The task → Would you please copy every line below that includes the string "transition"?

Source data:
____

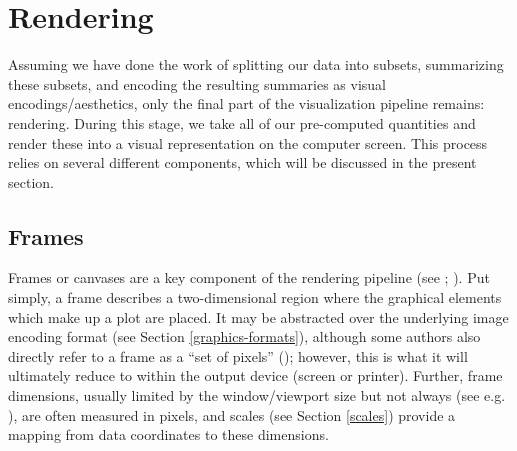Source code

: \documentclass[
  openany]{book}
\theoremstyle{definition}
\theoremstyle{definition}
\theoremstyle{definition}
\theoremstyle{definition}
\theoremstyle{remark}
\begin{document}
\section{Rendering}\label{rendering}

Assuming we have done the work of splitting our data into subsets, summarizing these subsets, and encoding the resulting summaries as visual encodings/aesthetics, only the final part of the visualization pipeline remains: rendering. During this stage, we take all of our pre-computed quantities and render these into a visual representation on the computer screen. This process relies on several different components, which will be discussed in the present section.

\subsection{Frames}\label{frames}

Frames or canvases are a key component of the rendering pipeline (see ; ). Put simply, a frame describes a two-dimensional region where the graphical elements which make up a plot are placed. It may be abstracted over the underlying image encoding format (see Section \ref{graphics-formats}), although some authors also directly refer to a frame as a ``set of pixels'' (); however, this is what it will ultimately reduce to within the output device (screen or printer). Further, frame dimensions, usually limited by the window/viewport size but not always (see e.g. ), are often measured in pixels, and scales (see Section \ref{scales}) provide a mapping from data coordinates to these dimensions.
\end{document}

____

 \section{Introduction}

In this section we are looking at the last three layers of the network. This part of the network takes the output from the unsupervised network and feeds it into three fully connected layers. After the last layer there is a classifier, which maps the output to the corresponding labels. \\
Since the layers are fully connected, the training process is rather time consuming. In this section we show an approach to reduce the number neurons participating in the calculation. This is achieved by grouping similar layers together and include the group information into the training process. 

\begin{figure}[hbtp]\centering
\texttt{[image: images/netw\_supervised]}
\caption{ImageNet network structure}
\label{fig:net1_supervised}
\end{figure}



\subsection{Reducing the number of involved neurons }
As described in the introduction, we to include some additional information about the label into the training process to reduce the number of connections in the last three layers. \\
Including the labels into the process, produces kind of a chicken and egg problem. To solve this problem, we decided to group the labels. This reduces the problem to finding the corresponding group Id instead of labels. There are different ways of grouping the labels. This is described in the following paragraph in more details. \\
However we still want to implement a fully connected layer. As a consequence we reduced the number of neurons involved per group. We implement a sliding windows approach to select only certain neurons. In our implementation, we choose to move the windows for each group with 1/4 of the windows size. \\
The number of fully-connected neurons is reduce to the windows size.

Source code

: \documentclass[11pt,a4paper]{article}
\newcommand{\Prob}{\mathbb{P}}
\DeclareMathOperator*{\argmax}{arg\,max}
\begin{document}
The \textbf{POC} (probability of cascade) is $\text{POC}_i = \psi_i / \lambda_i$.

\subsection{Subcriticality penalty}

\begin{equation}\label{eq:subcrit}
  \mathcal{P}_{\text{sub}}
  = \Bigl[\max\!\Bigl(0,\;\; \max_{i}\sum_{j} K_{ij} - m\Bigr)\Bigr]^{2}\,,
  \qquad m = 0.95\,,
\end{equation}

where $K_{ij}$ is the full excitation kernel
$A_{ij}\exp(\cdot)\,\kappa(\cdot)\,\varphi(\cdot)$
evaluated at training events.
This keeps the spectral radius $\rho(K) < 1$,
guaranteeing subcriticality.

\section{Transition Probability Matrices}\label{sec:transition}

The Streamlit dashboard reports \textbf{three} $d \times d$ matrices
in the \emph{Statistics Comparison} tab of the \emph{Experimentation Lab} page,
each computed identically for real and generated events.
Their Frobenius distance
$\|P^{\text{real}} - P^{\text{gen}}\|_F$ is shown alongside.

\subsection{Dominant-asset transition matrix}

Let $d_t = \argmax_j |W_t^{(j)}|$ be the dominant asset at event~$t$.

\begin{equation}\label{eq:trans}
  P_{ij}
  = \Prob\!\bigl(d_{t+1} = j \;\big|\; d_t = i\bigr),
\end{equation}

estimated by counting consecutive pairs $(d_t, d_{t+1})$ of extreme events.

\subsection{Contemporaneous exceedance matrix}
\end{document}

____

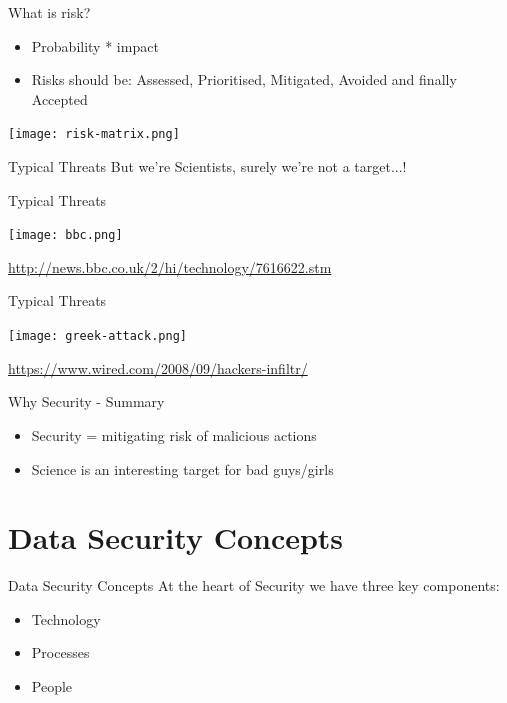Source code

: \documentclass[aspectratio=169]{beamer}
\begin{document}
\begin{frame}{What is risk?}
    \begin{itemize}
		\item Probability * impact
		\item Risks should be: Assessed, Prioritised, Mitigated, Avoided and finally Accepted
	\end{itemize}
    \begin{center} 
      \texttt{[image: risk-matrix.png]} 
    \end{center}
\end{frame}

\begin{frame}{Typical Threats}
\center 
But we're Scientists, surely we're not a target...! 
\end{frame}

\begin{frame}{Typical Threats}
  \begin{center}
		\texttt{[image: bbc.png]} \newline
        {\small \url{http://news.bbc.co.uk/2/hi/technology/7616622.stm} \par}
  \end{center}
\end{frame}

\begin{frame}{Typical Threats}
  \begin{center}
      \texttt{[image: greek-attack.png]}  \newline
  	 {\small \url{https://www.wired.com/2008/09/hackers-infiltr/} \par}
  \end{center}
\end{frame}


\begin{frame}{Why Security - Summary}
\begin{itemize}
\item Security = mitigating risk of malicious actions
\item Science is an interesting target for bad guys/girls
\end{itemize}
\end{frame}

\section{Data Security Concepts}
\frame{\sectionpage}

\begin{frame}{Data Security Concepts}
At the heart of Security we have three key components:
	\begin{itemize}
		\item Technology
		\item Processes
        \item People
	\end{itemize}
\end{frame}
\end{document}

____

Completed exercise →
\section{Transition Probability Matrices}\label{sec:transition}
\subsection{Dominant-asset transition matrix}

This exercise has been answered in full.